§ MATERIAL FOR THE TASK:
________________
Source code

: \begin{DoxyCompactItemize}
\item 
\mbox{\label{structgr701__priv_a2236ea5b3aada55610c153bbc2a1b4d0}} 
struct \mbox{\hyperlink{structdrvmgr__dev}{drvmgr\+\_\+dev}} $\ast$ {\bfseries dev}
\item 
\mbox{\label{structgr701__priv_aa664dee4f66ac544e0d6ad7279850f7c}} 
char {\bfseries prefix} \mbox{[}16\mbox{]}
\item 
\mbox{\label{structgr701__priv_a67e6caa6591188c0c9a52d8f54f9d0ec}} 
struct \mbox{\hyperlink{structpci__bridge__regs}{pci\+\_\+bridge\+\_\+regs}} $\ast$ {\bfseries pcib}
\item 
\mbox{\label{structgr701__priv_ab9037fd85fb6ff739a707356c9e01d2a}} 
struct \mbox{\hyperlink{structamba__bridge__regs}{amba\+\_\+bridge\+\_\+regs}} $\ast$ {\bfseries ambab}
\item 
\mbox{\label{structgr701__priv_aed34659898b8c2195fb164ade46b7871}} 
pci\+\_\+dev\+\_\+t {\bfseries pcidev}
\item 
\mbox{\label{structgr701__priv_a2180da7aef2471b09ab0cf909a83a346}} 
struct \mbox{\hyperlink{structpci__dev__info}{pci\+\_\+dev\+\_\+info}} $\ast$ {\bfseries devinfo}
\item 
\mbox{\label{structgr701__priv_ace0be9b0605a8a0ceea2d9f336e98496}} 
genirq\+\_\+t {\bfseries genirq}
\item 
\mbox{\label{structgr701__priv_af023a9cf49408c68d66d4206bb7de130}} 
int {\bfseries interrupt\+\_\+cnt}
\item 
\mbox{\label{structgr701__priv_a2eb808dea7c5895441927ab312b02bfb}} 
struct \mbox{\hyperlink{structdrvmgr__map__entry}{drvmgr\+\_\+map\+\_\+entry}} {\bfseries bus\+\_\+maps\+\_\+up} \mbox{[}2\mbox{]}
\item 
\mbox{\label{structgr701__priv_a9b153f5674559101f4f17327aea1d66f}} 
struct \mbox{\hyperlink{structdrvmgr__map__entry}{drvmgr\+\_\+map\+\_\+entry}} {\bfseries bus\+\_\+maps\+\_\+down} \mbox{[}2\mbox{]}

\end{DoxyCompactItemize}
________________
§ WHAT NEEDS TO BE DONE: Wherever the word "drvmgr" appears in the listing above, copy the whole line.

§ PROBLEM SOLUTION:
struct \mbox{\hyperlink{structdrvmgr__dev}{drvmgr\+\_\+dev}} $\ast$ {\bfseries dev}
struct \mbox{\hyperlink{structdrvmgr__map__entry}{drvmgr\+\_\+map\+\_\+entry}} {\bfseries bus\+\_\+maps\+\_\+up} \mbox{[}2\mbox{]}
struct \mbox{\hyperlink{structdrvmgr__map__entry}{drvmgr\+\_\+map\+\_\+entry}} {\bfseries bus\+\_\+maps\+\_\+down} \mbox{[}2\mbox{]}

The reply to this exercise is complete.